Saturday, June 19, 2010

Gulu Scenes

The sky here is enormous. It goes on forever in every direction, clouds billowing high and low. You could lay in the long grass and watch them forever.
Gulu is fantastic.

We drove for five hours to get here from Kampala, and the highlight of the trip for both Kevin and me was the same. We rounded a bend and there it was...massive, raging, scary and beautiful. The Nile. Pictures will absolutely not do it justice. We could have sat on that bridge and stared at the river for days. We get to ride a ferry over it tomorrow, but apparently that will be at a calm spot. The place we saw on our roadtrip had rapids rated something higher than Class V, as in, perilously unnavigable. There's a small part of me that wants to take it on anyway.


Today we visited the Gulu Hope Alive site, which was amazing. We played with the kids, they made up songs and skits, Kevin taught them how to make paper airplanes, I put countless fake tattoos (my specialty;) on eager arms, and enjoyed a meal of casava (a sort of potato) and sweet tea. The site is in an area which used to house internally displaced persons from Sudan, and so there are dozens of huts left over from that in the surrounding areas. I took a walk through grass about twice as tall as me, wandering as I'm prone to do, until my little friend Mark, he's about six, came and found me, taking me by the hand back to our building for tea.
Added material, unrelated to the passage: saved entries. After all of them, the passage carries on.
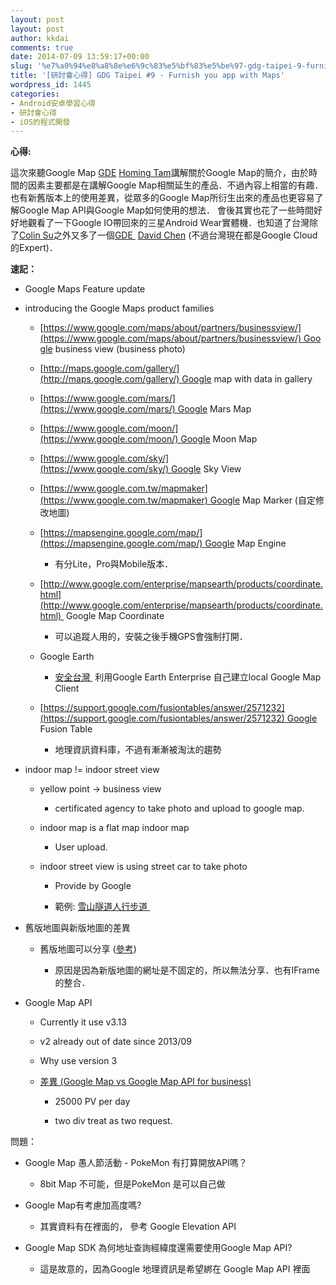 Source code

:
 ```yaml
---
layout: post
layout: post
author: kkdai
comments: true
date: 2014-07-09 13:59:17+00:00
slug: '%e7%a0%94%e8%a8%8e%e6%9c%83%e5%bf%83%e5%be%97-gdg-taipei-9-furnish-you-app-with-maps'
title: '[研討會心得] GDG Taipei #9 - Furnish you app with Maps'
wordpress_id: 1445
categories:
- Android安卓學習心得
- 研討會心得
- iOS的程式開發
---
```





**心得:**




這次來聽Google Map [GDE](https://developers.google.com/experts/) [Homing Tam](https://plus.google.com/u/0/+HomingTam/posts)講解關於Google Map的簡介，由於時間的因素主要都是在講解Google Map相關延生的產品．不過內容上相當的有趣．也有新舊版本上的使用差異，從眾多的Google Map所衍生出來的產品也更容易了解Google Map API與Google Map如何使用的想法． 會後其實也花了一些時間好好地觀看了一下Google IO帶回來的三星Android Wear實體機．也知道了台灣除了[Colin Su](https://plus.google.com/106984014018383590693)之外又多了一個[GDE ](https://developers.google.com/experts/) [David Chen](https://plus.google.com/+LucemiaChen/posts) (不過台灣現在都是Google Cloud 的Expert)．



<!--more-->
  





**速記：**  







  * Google Maps Feature update


  * introducing the Google Maps product families



    * [https://www.google.com/maps/about/partners/businessview/](https://www.google.com/maps/about/partners/businessview/) Google business view (business photo)


    * [http://maps.google.com/gallery/](http://maps.google.com/gallery/) Google map with data in gallery


    * [https://www.google.com/mars/](https://www.google.com/mars/) Google Mars Map


    * [https://www.google.com/moon/](https://www.google.com/moon/) Google Moon Map


    * [https://www.google.com/sky/](https://www.google.com/sky/) Google Sky View


    * [https://www.google.com.tw/mapmaker](https://www.google.com.tw/mapmaker) Google Map Marker (自定修改地圖)


    * [https://mapsengine.google.com/map/](https://mapsengine.google.com/map/) Google Map Engine



      * 有分Lite，Pro與Mobile版本．



    * [http://www.google.com/enterprise/mapsearth/products/coordinate.html](http://www.google.com/enterprise/mapsearth/products/coordinate.html)  Google Map Coordinate 



      * 可以追蹤人用的，安裝之後手機GPS會強制打開．



    * Google Earth



      * [安全台灣 ](https://www.safetaiwan.tw/) 利用Google Earth Enterprise 自己建立local Google Map Client



    * [https://support.google.com/fusiontables/answer/2571232](https://support.google.com/fusiontables/answer/2571232) Google Fusion Table



      * 地理資訊資料庫，不過有漸漸被淘汰的趨勢




  * indoor map != indoor street view



    * yellow point -> business view



      * certificated agency to take photo and upload to google map.



    * indoor map is a flat map indoor map



      * User upload.



    * indoor street view is using street car to take photo



      * Provide by Google


      * 範例: [雪山隧道人行步道 ](http://goo.gl/maps/2aPSd)




  * 舊版地圖與新版地圖的差異



    * 舊版地圖可以分享 ([參考](http://goo.gl/maps/2aPSd)) 



      * 原因是因為新版地圖的網址是不固定的，所以無法分享．也有IFrame的整合．




  * Google Map API



    * Currently it use v3.13


    * v2 already out of date since 2013/09


    * Why use version 3


    * [差異 (Google Map vs Google Map API for business)](https://developers.google.com/maps/licensing?hl=zh-tw)



      * 25000 PV per day


      * two div treat as two request.






問題：






  * Google Map 愚人節活動 - PokeMon 有打算開放API嗎？



    * 8bit Map 不可能，但是PokeMon 是可以自己做



  * Google Map有考慮加高度嗎?



    * 其實資料有在裡面的， 參考 Google Elevation API



  * Google Map SDK 為何地址查詢經緯度還需要使用Google Map API?



    * 這是故意的，因為Google 地理資訊是希望綁在 Google Map API 裡面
You should know, if you haven't been here before, how amazing the childrens' smiles are. It's not just the smile itself, it's how it happens. The kids are observant, watching you as you move past, not afraid to look right into your eyes, but their gaze is serious, curious and respectful. Then if you give them a smile, and if you hold it for at least a second, and they break into a smile as well. A shy and delighted smile that lights up their entire face. Also difficult to capture on film. No worries, because I know we won't ever forget it.

all in a day

* Relaxed dinner with new friends that don't feel so new since they know several members of my family pretty well already.

* Driving on the left side of the road, with, as Kevin put it, more almost head-on collisions than he's had in the past few years combined. Just a standard cross town trip in Kampala.

* A sudden thunderstorm around noon, that came down hard and fast, and left as soon as it arrived. I stood on the porch and overlooked the city from the Hope Alive office and soaked it up, since rain in warm air is a novelty and a delight for me.

* Ugandan food... varieties of potatoes and rice and banana dishes and chicken and beans...delicious.

* You must speak slow here to be understood by Ugandans. But more importantly, you must listen hard to understand their English. To get every word, it's best to lean in and silence your own thoughts and focus on every word. Think about the context and wait before asking them to repeat themselves, since if you pause and review, you probably got it the first time. This is a great lesson.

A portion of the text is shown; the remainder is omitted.